CEO MallSampah Adi Saifullah Putra menuturkan, program MallSampah Smartcity menyediakan sistem pengelolaan sampah terpadu skala kota atau kabupaten. ”Sistem ini terdiri dari layanan pengangkutan sampah di tingkat rumah tangga atau fasilitas umum. Pemerintah daerah dapat melacak pengangkutan, daur ulang, dan potensi pencemaran,” katanya saat dihubungi, Minggu (20/12/2020).
Program MallSampah Smartcity menyediakan sistem pengelolaan sampah terpadu skala kota atau kabupaten. Pemerintah daerah dapat melacak pengangkutan, daur ulang, dan potensi pencemaran.
Menurut Adi, pengguna dapat memesan layanan pengangkutan melalui aplikasi. Aplikasi MallSampah seolah meminta pengguna untuk memilah dan memisahkan sampah elektronik, kaleng aluminium, botol kaca, besi dan logam, kertas, serta plastik.
Hal ini dapat membangun kebiasaan masyarakat. Sampah yang sudah terpilah dan terpisah diangkut dan dibawa ke pelaku industri daur ulang yang membutuhkan.
”Program ini secara perdana akan diterapkan di Kabupaten Tasikmalaya, Jawa Barat. Kami terbuka dengan setiap pemerintah daerah yang ingin bekerja sama. Sistem dan teknologinya sudah ada. Kini, tinggal menunggu kemauan dari pemerintah daerah,” ujarnya.
Direktur Sustainable Waste Indonesia Dini Trisyanti berpendapat, saat ini cakupan layanan persampahan dari pemerintah terbatas di area metropolitan dan masih mengandalkan kesukarelaan masyarakat. Padahal, masyarakat dan pemerintah mesti mengurangi ketergantungan terhadap tempat pembuangan akhir.
Teknologi yang menjembatani antara kebutuhan industri daur ulang dan kebiasaan masyarakat dalam memilah sampah turut mengangkat pekerja informal. Salah satunya adalah Hermanto (43), mitra pengepul MallSampah.
”Sehari-harinya, saya keliling hotel untuk mengambil sampah yang sudah terpilah.
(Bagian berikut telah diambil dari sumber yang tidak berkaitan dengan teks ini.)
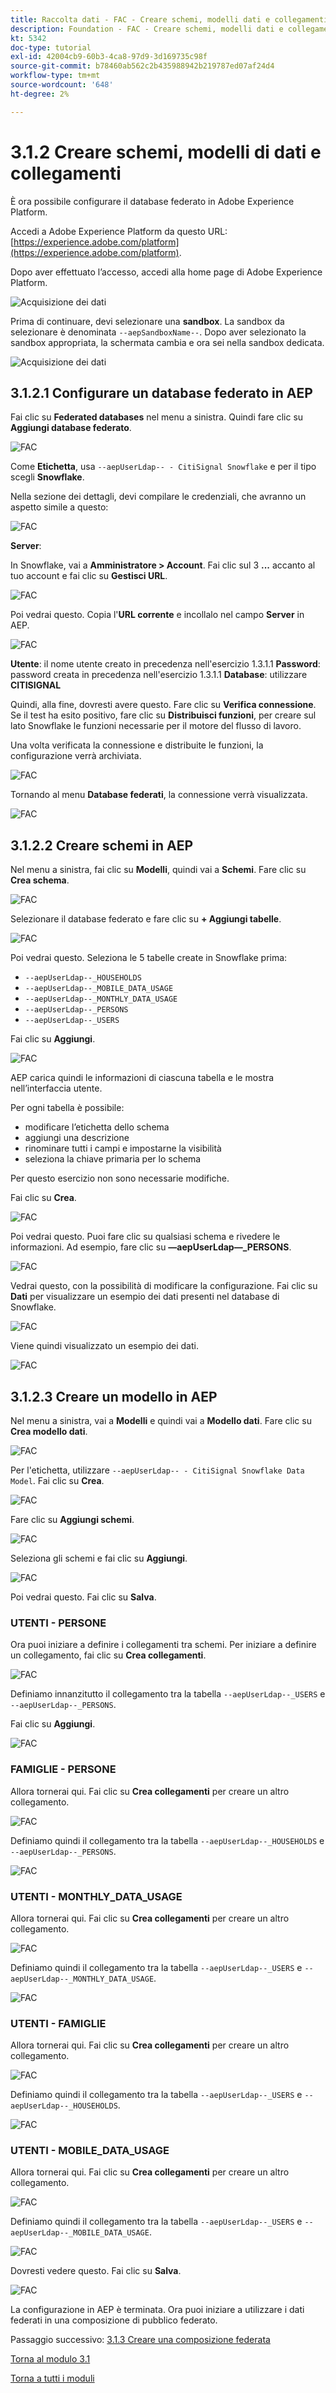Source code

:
 ```yaml
---
title: Raccolta dati - FAC - Creare schemi, modelli dati e collegamenti
description: Foundation - FAC - Creare schemi, modelli dati e collegamenti
kt: 5342
doc-type: tutorial
exl-id: 42004cb9-60b3-4ca8-97d9-3d169735c98f
source-git-commit: b78460ab562c2b435988942b219787ed07af24d4
workflow-type: tm+mt
source-wordcount: '648'
ht-degree: 2%

---
```


# 3.1.2 Creare schemi, modelli di dati e collegamenti

È ora possibile configurare il database federato in Adobe Experience Platform.

Accedi a Adobe Experience Platform da questo URL: [https://experience.adobe.com/platform](https://experience.adobe.com/platform).

Dopo aver effettuato l’accesso, accedi alla home page di Adobe Experience Platform.

![Acquisizione dei dati](./images/home.png)

Prima di continuare, devi selezionare una **sandbox**. La sandbox da selezionare è denominata ``--aepSandboxName--``. Dopo aver selezionato la sandbox appropriata, la schermata cambia e ora sei nella sandbox dedicata.

![Acquisizione dei dati](./images/sb1.png)

## 3.1.2.1 Configurare un database federato in AEP

Fai clic su **Federated databases** nel menu a sinistra. Quindi fare clic su **Aggiungi database federato**.

![FAC](./images/fdb1.png)

Come **Etichetta**, usa `--aepUserLdap-- - CitiSignal Snowflake` e per il tipo scegli **Snowflake**.

Nella sezione dei dettagli, devi compilare le credenziali, che avranno un aspetto simile a questo:

![FAC](./images/fdb2.png)

**Server**:

In Snowflake, vai a **Amministratore > Account**. Fai clic sul 3 **...** accanto al tuo account e fai clic su **Gestisci URL**.

![FAC](./images/fdburl1.png)

Poi vedrai questo. Copia l&#39;**URL corrente** e incollalo nel campo **Server** in AEP.

![FAC](./images/fdburl2.png)

**Utente**: il nome utente creato in precedenza nell&#39;esercizio 1.3.1.1
**Password**: password creata in precedenza nell&#39;esercizio 1.3.1.1
**Database**: utilizzare **CITISIGNAL**

Quindi, alla fine, dovresti avere questo. Fare clic su **Verifica connessione**. Se il test ha esito positivo, fare clic su **Distribuisci funzioni**, per creare sul lato Snowflake le funzioni necessarie per il motore del flusso di lavoro.

Una volta verificata la connessione e distribuite le funzioni, la configurazione verrà archiviata.

![FAC](./images/fdb3.png)

Tornando al menu **Database federati**, la connessione verrà visualizzata.

![FAC](./images/fdb4.png)

## 3.1.2.2 Creare schemi in AEP

Nel menu a sinistra, fai clic su **Modelli**, quindi vai a **Schemi**. Fare clic su **Crea schema**.

![FAC](./images/fdb5.png)

Selezionare il database federato e fare clic su **+ Aggiungi tabelle**.

![FAC](./images/fdb6.png)

Poi vedrai questo. Seleziona le 5 tabelle create in Snowflake prima:

- `--aepUserLdap--_HOUSEHOLDS`
- `--aepUserLdap--_MOBILE_DATA_USAGE`
- `--aepUserLdap--_MONTHLY_DATA_USAGE`
- `--aepUserLdap--_PERSONS`
- `--aepUserLdap--_USERS`

Fai clic su **Aggiungi**.

![FAC](./images/fdb7.png)

AEP carica quindi le informazioni di ciascuna tabella e le mostra nell’interfaccia utente.

Per ogni tabella è possibile:

- modificare l’etichetta dello schema
- aggiungi una descrizione
- rinominare tutti i campi e impostarne la visibilità
- seleziona la chiave primaria per lo schema

Per questo esercizio non sono necessarie modifiche.

Fai clic su **Crea**.

![FAC](./images/fdb8.png)

Poi vedrai questo. Puoi fare clic su qualsiasi schema e rivedere le informazioni. Ad esempio, fare clic su **—aepUserLdap—_PERSONS**.

![FAC](./images/fdb9.png)

Vedrai questo, con la possibilità di modificare la configurazione. Fai clic su **Dati** per visualizzare un esempio dei dati presenti nel database di Snowflake.

![FAC](./images/fdb10.png)

Viene quindi visualizzato un esempio dei dati.

![FAC](./images/fdb11.png)

## 3.1.2.3 Creare un modello in AEP

Nel menu a sinistra, vai a **Modelli** e quindi vai a **Modello dati**. Fare clic su **Crea modello dati**.

![FAC](./images/fdb12.png)

Per l&#39;etichetta, utilizzare `--aepUserLdap-- - CitiSignal Snowflake Data Model`. Fai clic su **Crea**.

![FAC](./images/fdb13.png)

Fare clic su **Aggiungi schemi**.

![FAC](./images/fdb14.png)

Seleziona gli schemi e fai clic su **Aggiungi**.

![FAC](./images/fdb15.png)

Poi vedrai questo. Fai clic su **Salva**.

### UTENTI - PERSONE

Ora puoi iniziare a definire i collegamenti tra schemi. Per iniziare a definire un collegamento, fai clic su **Crea collegamenti**.

![FAC](./images/fdb16.png)

Definiamo innanzitutto il collegamento tra la tabella `--aepUserLdap--_USERS` e `--aepUserLdap--_PERSONS`.

Fai clic su **Aggiungi**.

![FAC](./images/fdb18.png)


### FAMIGLIE - PERSONE

Allora tornerai qui. Fai clic su **Crea collegamenti** per creare un altro collegamento.

![FAC](./images/fdb17.png)

Definiamo quindi il collegamento tra la tabella `--aepUserLdap--_HOUSEHOLDS` e `--aepUserLdap--_PERSONS`.

![FAC](./images/fdb19.png)

### UTENTI - MONTHLY_DATA_USAGE

Allora tornerai qui. Fai clic su **Crea collegamenti** per creare un altro collegamento.

![FAC](./images/fdb20.png)

Definiamo quindi il collegamento tra la tabella `--aepUserLdap--_USERS` e `--aepUserLdap--_MONTHLY_DATA_USAGE`.

![FAC](./images/fdb21.png)


### UTENTI - FAMIGLIE

Allora tornerai qui. Fai clic su **Crea collegamenti** per creare un altro collegamento.

![FAC](./images/fdb22.png)

Definiamo quindi il collegamento tra la tabella `--aepUserLdap--_USERS` e `--aepUserLdap--_HOUSEHOLDS`.

![FAC](./images/fdb23.png)

### UTENTI - MOBILE_DATA_USAGE

Allora tornerai qui. Fai clic su **Crea collegamenti** per creare un altro collegamento.

![FAC](./images/fdb24.png)

Definiamo quindi il collegamento tra la tabella `--aepUserLdap--_USERS` e `--aepUserLdap--_MOBILE_DATA_USAGE`.

![FAC](./images/fdb25.png)

Dovresti vedere questo. Fai clic su **Salva**.

![FAC](./images/fdb26.png)

La configurazione in AEP è terminata. Ora puoi iniziare a utilizzare i dati federati in una composizione di pubblico federato.

Passaggio successivo: [3.1.3 Creare una composizione federata](./ex3.md)

[Torna al modulo 3.1](./fac.md)

[Torna a tutti i moduli](../../../overview.md)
Saya memakai seragam dan topi sehingga merasa seperti pegawai kantor,” ujar Hermanto yang tinggal di Makassar, Sulawesi Selatan, saat dihubungi, Senin (21/12/2020).
Sebelum bergabung di MallSampah, dia keliling dari rumah ke rumah untuk mengangkut sampah. Sampah yang diperolehnya itu belum tentu terpilah, terpisah, dan bersih. Dia mengangkutnya dengan karung goni dan gerobak.
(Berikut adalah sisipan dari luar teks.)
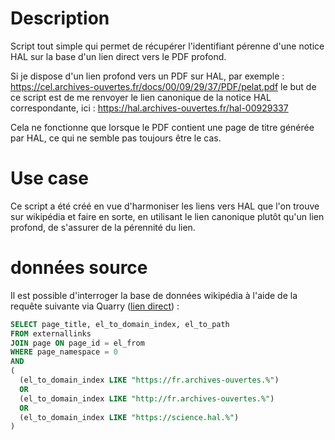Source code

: # Description
Script tout simple qui permet de récupérer l'identifiant pérenne d'une notice HAL sur la base d'un lien direct vers le PDF profond.

Si je dispose d'un lien profond vers un PDF sur HAL, par exemple : https://cel.archives-ouvertes.fr/docs/00/09/29/37/PDF/pelat.pdf le but de ce script est de me renvoyer le lien canonique de la notice HAL correspondante, ici : https://hal.archives-ouvertes.fr/hal-00929337

Cela ne fonctionne que lorsque le PDF contient une page de titre générée par HAL, ce qui ne semble pas toujours être le cas.

# Use case
Ce script a été créé en vue d'harmoniser les liens vers HAL que l'on trouve sur wikipédia et faire en sorte, en utilisant le lien canonique plutôt qu'un lien profond, de s'assurer de la pérennité du lien.

# données source
Il est possible d'interroger la base de données wikipédia à l'aide de la requête suivante via Quarry ([lien direct](https://quarry.wmcloud.org/query/78405)) : 
```sql
SELECT page_title, el_to_domain_index, el_to_path
FROM externallinks
JOIN page ON page_id = el_from
WHERE page_namespace = 0
AND 
(
  (el_to_domain_index LIKE "https://fr.archives-ouvertes.%")
  OR
  (el_to_domain_index LIKE "http://fr.archives-ouvertes.%")
  OR
  (el_to_domain_index LIKE "https://science.hal.%")
)
```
Sehari-harinya, saya keliling hotel untuk mengambil sampah yang sudah terpilah. Saya memakai seragam dan topi sehingga merasa seperti pegawai kantor.
Kini, dia menggunakan mobil bak untuk mengambil sampah. Agar sampah-sampah yang dikumpulkan dapat terlindung dari perubahan cuaca, dia merenovasi gudang pengepulannya dan menambahkan atap.
Kisah Hermanto sejalan dengan harapan Novrizal karena pelaku informal, seperti pemulung dan pengepul, memegang peran kunci dalam tata kelola persampahan Indonesia. ”Kita perlu memaksimalkan kapasitas mereka dan melibatkan mereka dalam ekosistmen yang lebih modern, yakni yang memanfaatkan teknologi dan memperhatikan keselamatan kerja,” katanya.
Sentuhan teknologi membuat sampah terlahir kembali menjadi bahan baku bagi industri. Sentuhan yang sama turut mengangkat daya dan citra pemulung dan pengepul. Kini, sentuhan itu menunggu pemangku kebijakan dan kesadaran masyarakat untuk merengkuhnya.